Elle et Marie-Claire, fleurons de la presse féminine française, se lancent depuis quelques années à l'assaut du monde arabe et pratiquent l'art délicat d'adapter la formule qui a fait leur succès à des pays où le rôle et l'image de la femme sont des sujets sensibles.

Après les Emirats Arabes Unis et le Koweït, Marie-Claire va prochainement lancer une édition en Arabie Saoudite. Le magazine Elle y est déjà implanté, tout comme à Dubaï et au Liban.

«Faute de pouvoir multiplier les lancements en France étant donné le contexte économique, les éditeurs essayent de déployer la marque à l'international. Ces pays sont des marchés porteurs, avec le boom de certains pays particulièrement riches», explique à l'AFP Sophie Renaud, directrice de l'expertise presse à l'agence média Carat France.

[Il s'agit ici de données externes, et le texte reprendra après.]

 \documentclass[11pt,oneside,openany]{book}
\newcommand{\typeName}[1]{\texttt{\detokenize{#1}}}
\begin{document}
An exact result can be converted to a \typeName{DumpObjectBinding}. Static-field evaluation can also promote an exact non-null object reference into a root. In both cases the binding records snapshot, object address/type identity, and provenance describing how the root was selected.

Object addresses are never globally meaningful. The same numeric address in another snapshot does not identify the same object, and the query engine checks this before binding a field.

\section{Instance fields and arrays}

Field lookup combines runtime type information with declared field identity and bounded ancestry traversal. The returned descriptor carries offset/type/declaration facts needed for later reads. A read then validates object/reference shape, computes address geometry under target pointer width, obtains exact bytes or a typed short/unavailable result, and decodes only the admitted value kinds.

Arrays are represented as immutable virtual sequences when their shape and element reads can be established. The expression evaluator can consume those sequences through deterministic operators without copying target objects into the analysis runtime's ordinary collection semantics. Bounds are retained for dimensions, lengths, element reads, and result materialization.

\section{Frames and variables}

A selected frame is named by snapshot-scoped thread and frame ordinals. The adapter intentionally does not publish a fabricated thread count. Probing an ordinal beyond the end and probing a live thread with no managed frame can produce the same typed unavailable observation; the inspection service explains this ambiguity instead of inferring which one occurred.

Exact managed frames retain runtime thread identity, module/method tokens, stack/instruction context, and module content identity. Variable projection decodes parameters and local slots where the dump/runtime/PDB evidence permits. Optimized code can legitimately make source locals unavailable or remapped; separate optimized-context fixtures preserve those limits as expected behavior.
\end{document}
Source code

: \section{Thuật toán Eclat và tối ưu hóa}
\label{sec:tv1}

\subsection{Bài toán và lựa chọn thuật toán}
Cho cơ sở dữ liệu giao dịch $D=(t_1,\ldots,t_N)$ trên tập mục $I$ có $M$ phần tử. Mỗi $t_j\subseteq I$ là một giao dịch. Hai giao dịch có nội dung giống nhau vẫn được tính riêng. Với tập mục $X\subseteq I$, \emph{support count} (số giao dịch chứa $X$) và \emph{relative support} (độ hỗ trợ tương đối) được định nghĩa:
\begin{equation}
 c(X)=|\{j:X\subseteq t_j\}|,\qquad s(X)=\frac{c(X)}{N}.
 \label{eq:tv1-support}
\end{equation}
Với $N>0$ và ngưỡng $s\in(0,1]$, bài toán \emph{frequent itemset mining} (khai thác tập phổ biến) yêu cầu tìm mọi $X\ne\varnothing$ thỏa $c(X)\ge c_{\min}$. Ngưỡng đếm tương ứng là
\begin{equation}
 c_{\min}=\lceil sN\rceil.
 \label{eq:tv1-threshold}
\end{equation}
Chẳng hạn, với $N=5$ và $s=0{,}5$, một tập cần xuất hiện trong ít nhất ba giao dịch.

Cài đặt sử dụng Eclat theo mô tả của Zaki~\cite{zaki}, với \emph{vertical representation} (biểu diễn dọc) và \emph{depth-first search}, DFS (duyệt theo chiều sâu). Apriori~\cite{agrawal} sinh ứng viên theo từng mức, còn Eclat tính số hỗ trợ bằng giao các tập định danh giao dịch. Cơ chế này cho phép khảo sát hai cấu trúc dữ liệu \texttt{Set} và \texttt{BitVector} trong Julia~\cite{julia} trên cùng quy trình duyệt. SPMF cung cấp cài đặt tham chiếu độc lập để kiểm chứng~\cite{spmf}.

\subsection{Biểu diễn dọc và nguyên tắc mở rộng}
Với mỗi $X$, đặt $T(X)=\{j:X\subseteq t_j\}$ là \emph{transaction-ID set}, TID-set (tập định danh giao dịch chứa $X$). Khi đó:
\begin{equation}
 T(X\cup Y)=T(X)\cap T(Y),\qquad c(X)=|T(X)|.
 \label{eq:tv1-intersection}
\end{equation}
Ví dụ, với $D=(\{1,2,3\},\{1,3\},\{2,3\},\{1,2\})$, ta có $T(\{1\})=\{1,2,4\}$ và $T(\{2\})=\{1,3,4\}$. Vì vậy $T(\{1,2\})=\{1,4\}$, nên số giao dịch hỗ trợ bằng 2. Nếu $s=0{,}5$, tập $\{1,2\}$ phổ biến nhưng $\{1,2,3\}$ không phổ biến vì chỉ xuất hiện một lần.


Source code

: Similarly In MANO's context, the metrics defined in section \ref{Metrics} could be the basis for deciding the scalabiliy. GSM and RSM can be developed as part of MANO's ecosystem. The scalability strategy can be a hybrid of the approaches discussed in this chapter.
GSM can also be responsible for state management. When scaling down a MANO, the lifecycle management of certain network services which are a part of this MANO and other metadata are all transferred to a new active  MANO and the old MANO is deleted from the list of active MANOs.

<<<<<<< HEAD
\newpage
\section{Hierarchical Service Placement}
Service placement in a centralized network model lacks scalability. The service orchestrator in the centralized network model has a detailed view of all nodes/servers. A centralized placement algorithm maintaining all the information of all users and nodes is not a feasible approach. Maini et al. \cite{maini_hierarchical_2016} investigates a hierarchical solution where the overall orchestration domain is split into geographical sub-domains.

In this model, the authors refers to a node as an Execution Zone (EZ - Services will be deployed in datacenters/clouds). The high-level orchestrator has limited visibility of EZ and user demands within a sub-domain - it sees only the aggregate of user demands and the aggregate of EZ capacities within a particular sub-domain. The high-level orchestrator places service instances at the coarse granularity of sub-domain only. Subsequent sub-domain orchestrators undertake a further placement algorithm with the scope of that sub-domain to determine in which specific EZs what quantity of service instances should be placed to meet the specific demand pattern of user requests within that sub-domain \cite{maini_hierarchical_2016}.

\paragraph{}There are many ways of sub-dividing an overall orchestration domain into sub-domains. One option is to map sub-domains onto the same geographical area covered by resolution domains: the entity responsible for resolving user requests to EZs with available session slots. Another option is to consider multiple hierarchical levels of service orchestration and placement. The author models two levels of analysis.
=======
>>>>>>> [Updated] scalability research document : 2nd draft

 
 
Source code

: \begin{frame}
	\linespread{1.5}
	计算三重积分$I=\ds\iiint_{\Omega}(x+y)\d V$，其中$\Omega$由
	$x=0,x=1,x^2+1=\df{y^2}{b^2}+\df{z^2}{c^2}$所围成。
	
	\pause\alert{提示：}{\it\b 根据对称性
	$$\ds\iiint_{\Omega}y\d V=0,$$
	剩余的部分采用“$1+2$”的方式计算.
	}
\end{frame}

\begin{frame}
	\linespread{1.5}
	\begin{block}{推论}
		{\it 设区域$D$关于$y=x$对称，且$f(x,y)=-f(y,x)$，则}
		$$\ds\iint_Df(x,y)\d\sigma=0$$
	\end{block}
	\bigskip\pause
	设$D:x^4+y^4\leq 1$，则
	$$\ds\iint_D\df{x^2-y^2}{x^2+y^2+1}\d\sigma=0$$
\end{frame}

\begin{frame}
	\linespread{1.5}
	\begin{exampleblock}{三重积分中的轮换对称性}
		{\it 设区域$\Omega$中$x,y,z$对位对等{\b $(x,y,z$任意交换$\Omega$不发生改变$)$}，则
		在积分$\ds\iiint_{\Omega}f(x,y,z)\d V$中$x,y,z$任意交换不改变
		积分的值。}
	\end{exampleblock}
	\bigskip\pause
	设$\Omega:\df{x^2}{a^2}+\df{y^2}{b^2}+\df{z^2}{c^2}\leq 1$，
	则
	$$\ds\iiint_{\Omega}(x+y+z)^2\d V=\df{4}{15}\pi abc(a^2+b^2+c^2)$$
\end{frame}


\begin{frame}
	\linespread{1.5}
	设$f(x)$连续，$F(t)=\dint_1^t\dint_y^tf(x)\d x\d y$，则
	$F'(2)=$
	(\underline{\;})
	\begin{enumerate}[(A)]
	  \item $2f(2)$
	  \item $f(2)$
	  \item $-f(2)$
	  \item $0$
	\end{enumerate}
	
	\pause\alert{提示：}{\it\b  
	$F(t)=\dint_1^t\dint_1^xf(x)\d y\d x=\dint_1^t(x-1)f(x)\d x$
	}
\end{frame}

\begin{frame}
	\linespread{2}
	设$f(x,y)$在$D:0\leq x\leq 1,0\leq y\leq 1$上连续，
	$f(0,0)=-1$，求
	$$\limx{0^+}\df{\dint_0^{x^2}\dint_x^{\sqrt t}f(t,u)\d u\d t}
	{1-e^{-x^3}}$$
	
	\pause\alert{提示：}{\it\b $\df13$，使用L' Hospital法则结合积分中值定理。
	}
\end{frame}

«C'est aussi intéressant de se développer là-bas pour montrer que le titre bouge, qu'il a des convictions, qu'il essaye de faire changer la vision de la femme», souligne-t-elle.

Mais dans certains de ces pays, impossible de montrer des photos de femmes dénudées ou d'aborder de front des sujets touchant aux moeurs. En avril, un numéro de Jeune Afrique a été interdit aux Emirats Arabes Unis : en couverture, la photo d'une femme au dos dénudé illustrait un dossier intitulé «Les musulmans et le sexe».

Pour les magazines féminins, qui ont accompagné l'essor des droits de la femme en France, s'implanter dans ces pays sans renier leurs racines relève d'un exercice subtil.

«On fait attention à ne pas faire de la provocation inutile, on ne cherche pas à se mettre hors-la-loi. Cela ne ferait pas avancer la société, ni le statut des femmes», explique Jean de Boisdeffre, directeur général de la presse magazine internationale de Lagardère Active.

Si des sujets internationaux sont abordés, pas question par exemple d'évoquer le débat sur le port de la burqa en France. «Ce serait provocateur et cela créerait une association d'idées entre le magazine et la France qui n'est pas forcément nécessaire», estime-t-il.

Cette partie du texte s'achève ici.